The September Second Selected Writer is Paul Edwards

Please feel free to email Paul at: edwardsfamily1@sky.com

Paul Edwards

BLEEDER
by Paul Edwards

The deeper I go into myself the more I realize that I am my own enemy. — Floriano Martins

Closing the bathroom door, Carey unfolds her brother’s letter and re-reads it. She found it this morning, on the mat in front of the door to Jude’s apartment. She has no idea how Zach had found her, or when he had dropped it through, but he had made it clear to her that he missed her, and that he thought about her all the time.

Raking a hand through her hair, she closes her eyes for a moment. Deep inside her chest her heart pounds like a distant drum. She thinks about Jude; about how lifeless and vacant he has become. When she presses her ear to his chest, why can’t she hear his heart anymore?

She stuffs the letter into her pocket just as the bathroom door squeaks open. Jude scuffles in, long hair hanging in greasy ribbons around his shoulders, his expression empty, lost, pale. Heavy-lidded eyes shine at her, then he moves toward the mirror on the bathroom wall.

Carey thinks about how different he is from her brother Zach, and stares at her hands as Jude glares into his own sallow face. Then he gives a derisive snort, snatches open the mirror and reaches for something.

Moments later he’s standing over her, proffering her his pearl handled razorblade. His face is stoic, blank: it gives nothing away. Nodding, she rolls up the sleeve to her shirt and takes the razor. The flesh on her arm is criss-crossed with scars. She closes her eyes, whispers something, a black prayer perhaps, and then cuts herself.

For a moment there’s nothing. Then a droplet of blood surfaces and Jude turns away in disgust. And that’s when Carey knows they are going to the house.

*****

The house on Blackhart Hill watches over the other tenements in the street like a hooded sentinel. No one has lived there since the seventies. The windows are boarded up, most of the roof tiles are missing, and enormous cracks snake the walls.
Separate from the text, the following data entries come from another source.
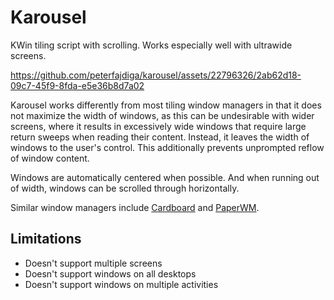 # Karousel
KWin tiling script with scrolling. Works especially well with ultrawide screens.

https://github.com/peterfajdiga/karousel/assets/22796326/2ab62d18-09c7-45f9-8fda-e5e36b8d7a02

Karousel works differently from most tiling window managers in that it does not maximize the width
of windows, as this can be undesirable with wider screens, where it results in excessively wide
windows that require large return sweeps when reading their content.
Instead, it leaves the width of windows to the user's control. This additionally prevents
unprompted reflow of window content.

Windows are automatically centered when possible. And when running out of width, windows can be
scrolled through horizontally.

Similar window managers include [Cardboard](https://gitlab.com/cardboardwm/cardboard) and
[PaperWM](https://github.com/paperwm/PaperWM).

## Limitations
- Doesn't support multiple screens
- Doesn't support windows on all desktops
- Doesn't support windows on multiple activities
Jude knows a way in: round the back of the property, behind a tangle of wild nettles and creepers, is a shattered window. Hesitantly Carey follows, dropping down on to the rickety floor of a basement. Everything is black; her nostrils flare with the scents of rot and damp, dust and decay.

“Jude?” she calls.

He grabs her arm. “This way,” he breathes, leading her through the darkness. Slowly, very slowly, her eyes discern vague shapes in the cloying shadows: a wooden chest, barrels, coils of thick rope, stripped copper wire. She sees an old rocking chair, a framed picture covered in a patina of dust, the metal skeleton of a bed.

Carefully, Jude wrenches open a door, which reveals a narrower, smaller chamber. The half-moon glows faintly through a dust veiled window, high up in a crumbling wall. Cobwebs swathe the corners; pieces of broken tile lie scattered across the floor. Carey’s eyes alight on something at the back of the room, and as she steps forward she realises she is staring into her own petrified reflection.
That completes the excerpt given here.